La modification des répartitions de charges dépend alors de la situation et des règles applicables. Elle peut nécessiter une décision en assemblée générale, voire des démarches plus complexes selon la nature du changement envisagé. Pour un copropriétaire, une question mérite donc d’être posée avant toute contestation : la répartition actuelle correspond-elle bien aux règles prévues par le règlement de copropriété ?
Immobilier résidentiel vs immobilier tertiaire : les différences de répartition
La répartition des charges ne fonctionne pas exactement de la même manière selon le type d’actif immobilier concerné. Si les principes juridiques restent proches, leur application peut être beaucoup plus simple dans certains immeubles résidentiels ou nettement plus technique dans des ensembles en immobilier tertiaire.
Comment la répartition des charges fonctionne-t-elle en immobilier résidentiel ?

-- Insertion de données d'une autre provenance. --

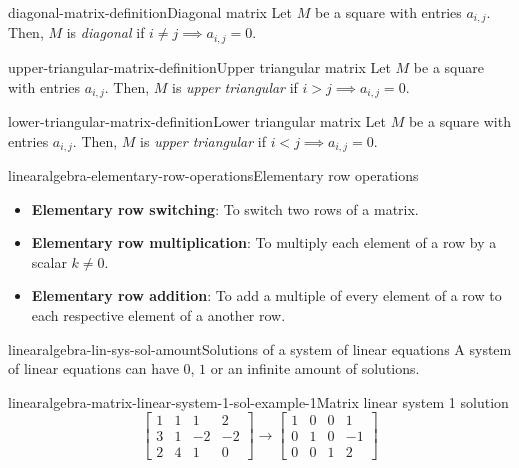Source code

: \documentclass[preview]{standalone}
\begin{document}
\begin{snippetdefinition}{diagonal-matrix-definition}{Diagonal matrix}
    Let \(M\) be a square \matrix with entries \(a_{i,j}\).
    Then, \(M\) is \textit{diagonal} if \(i \neq j \implies a_{i,j} = 0\). 
\end{snippetdefinition}

\begin{snippetdefinition}{upper-triangular-matrix-definition}{Upper triangular matrix}
    Let \(M\) be a square \matrix with entries \(a_{i,j}\).
    Then, \(M\) is \textit{upper triangular} if \(i > j \implies a_{i,j} = 0\). 
\end{snippetdefinition}

\begin{snippetdefinition}{lower-triangular-matrix-definition}{Lower triangular matrix}
    Let \(M\) be a square \matrix with entries \(a_{i,j}\).
    Then, \(M\) is \textit{upper triangular} if \(i < j \implies a_{i,j} = 0\). 
\end{snippetdefinition}

\begin{snippetdefinition}{linearalgebra-elementary-row-operations}{Elementary row operations}
    \begin{itemize}
        \item \textbf{Elementary row switching}:
        To switch two rows of a matrix.
        \item \textbf{Elementary row multiplication}:
        To multiply each element of a row by
        a scalar \(k \neq 0\).
        \item \textbf{Elementary row addition}:
        To add a multiple of every element of a row
        to each respective element of a another row.
    \end{itemize}

\end{snippetdefinition}

\begin{snippetproposition}{linearalgebra-lin-sys-sol-amount}{Solutions of a system of linear equations}
    A system of linear equations can have \(0\), \(1\)
    or an infinite amount of solutions.
\end{snippetproposition}

\begin{snippetexample}{linearalgebra-matrix-linear-system-1-sol-example-1}{Matrix linear system 1 solution}
    \[
        \begin{bmatrix}
            1 & 1 & 1 & 2 \\
            3 & 1 & -2 & -2 \\
            2 & 4 & 1 & 0
        \end{bmatrix}
        \rightarrow
        \begin{bmatrix}
            1 & 0 & 0 & 1 \\
            0 & 1 & 0 & -1 \\
            0 & 0 & 1 & 2
        \end{bmatrix}
    \]
\end{snippetexample}
\end{document}
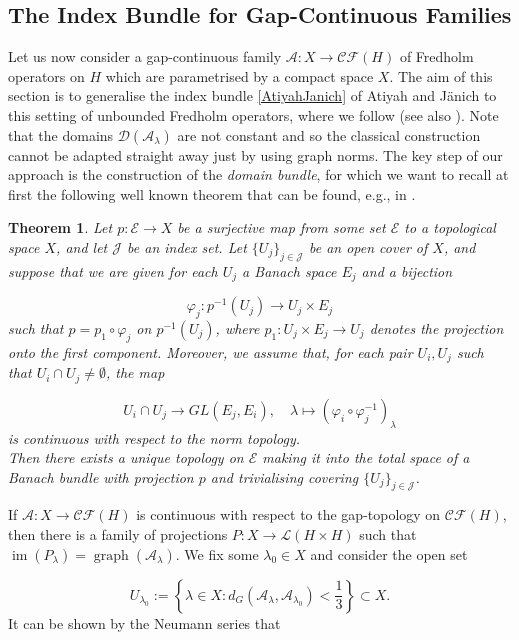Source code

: \documentclass[a4paper,10pt]{article}
\newtheorem{theorem}{Theorem}[section]
\DeclareMathOperator{\im}{im}
\DeclareMathOperator{\gra}{graph}
\begin{document}
\subsection{The Index Bundle for Gap-Continuous Families}
Let us now consider a gap-continuous family $\mathcal{A}:X\rightarrow\mathcal{CF}(H)$ of Fredholm operators on $H$ which are parametrised by a compact space $X$. The aim of this section is to generalise the index bundle \eqref{AtiyahJanich} of Atiyah and J\"anich to this setting of unbounded Fredholm operators, where we follow \cite{thesis} (see also \cite{Mike}). Note that the domains $\mathcal{D}(\mathcal{A}_\lambda)$ are not constant and so the classical construction cannot be adapted straight away just by using graph norms. The key step of our approach is the construction of the \textit{domain bundle}, for which we want to recall at first the following well known theorem that can be found, e.g.,  in \cite[Thm. 3.2]{Steenrod}.

\begin{theorem}\label{bundleconstructiontheorem}
Let $p:\mathcal{E}\rightarrow X$ be a surjective map from some set $\mathcal{E}$ to a topological space
$X$, and let $\mathcal{J}$ be an index set. Let $\{U_j\}_{j\in\mathcal{J}}$ be an open cover of $X$, and suppose that we are given for each $U_j$ a Banach space $E_j$ and a bijection 

\[\varphi_j:p^{-1}(U_j)\rightarrow U_j\times E_j\]
such that $p=p_1\circ\varphi_j$ on $p^{-1}(U_j)$, where $p_1:U_j\times E_j\rightarrow U_j$ denotes the projection onto the first component. Moreover, we assume that, for each pair $U_i,U_j$ such that $U_i\cap U_j\neq\emptyset$, the map

\[U_i\cap U_j\rightarrow GL(E_j,E_i),\quad \lambda\mapsto(\varphi_i\circ\varphi^{-1}_j)_\lambda\]
is continuous with respect to the norm topology.\\
Then there exists a unique topology on $\mathcal{E}$ making it into the total space of a Banach bundle
with projection $p$ and trivialising covering $\{U_j\}_{j\in\mathcal{J}}$.
\end{theorem}
\noindent
If $\mathcal{A}:X\rightarrow\mathcal{CF}(H)$ is continuous with respect to the gap-topology on $\mathcal{CF}(H)$, then there is a family of projections $P:X\rightarrow\mathcal{L}(H\times H)$ such that $\im(P_\lambda)=\gra(\mathcal{A}_\lambda)$. We fix some $\lambda_0\in X$ and consider the open set 

\[U_{\lambda_0}:=\left\{\lambda\in X:d_G(\mathcal{A}_\lambda,\mathcal{A}_{\lambda_0})<\frac{1}{3}\right\}\subset X.\]
It can be shown by the Neumann series that
\end{document}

Comme nous l’avons expliqué précédemment, la répartition des charges en immobilier résidentiel repose sur un cadre relativement structuré et lisible. Elle s’appuie principalement sur :
- les charges d’entretien et de gestion de l’immeuble ;
- les charges liées aux équipements communs (ascenseur, chauffage collectif, etc.) ;
- les charges exceptionnelles liées aux travaux.
Dans ce type de copropriété, la logique dominante repose sur les tantièmes de copropriété, complétés par des clés spécifiques pour certains équipements. Ce fonctionnement reste généralement accessible pour les copropriétaires, même si certaines copropriétés plus complexes (multi-bâtiments, parkings, équipements partagés) peuvent introduire des nuances.
Répartition des charges en immobilier tertiaire : pourquoi le calcul est-il plus complexe ?
En immobilier tertiaire, les répartitions de charges peuvent être plus complexes en raison de la diversité des usages et des occupants. Un immeuble de bureaux, un ensemble commercial ou un actif mixte ne fonctionne pas comme une copropriété résidentielle classique.
Les charges peuvent intégrer des prestations spécifiques telles que :
- sécurité ou contrôle d’accès ;
- accueil ou gardiennage ;
- climatisation et équipements techniques ;
- maintenance de parkings ;
- services mutualisés ;
- consommations énergétiques particulières.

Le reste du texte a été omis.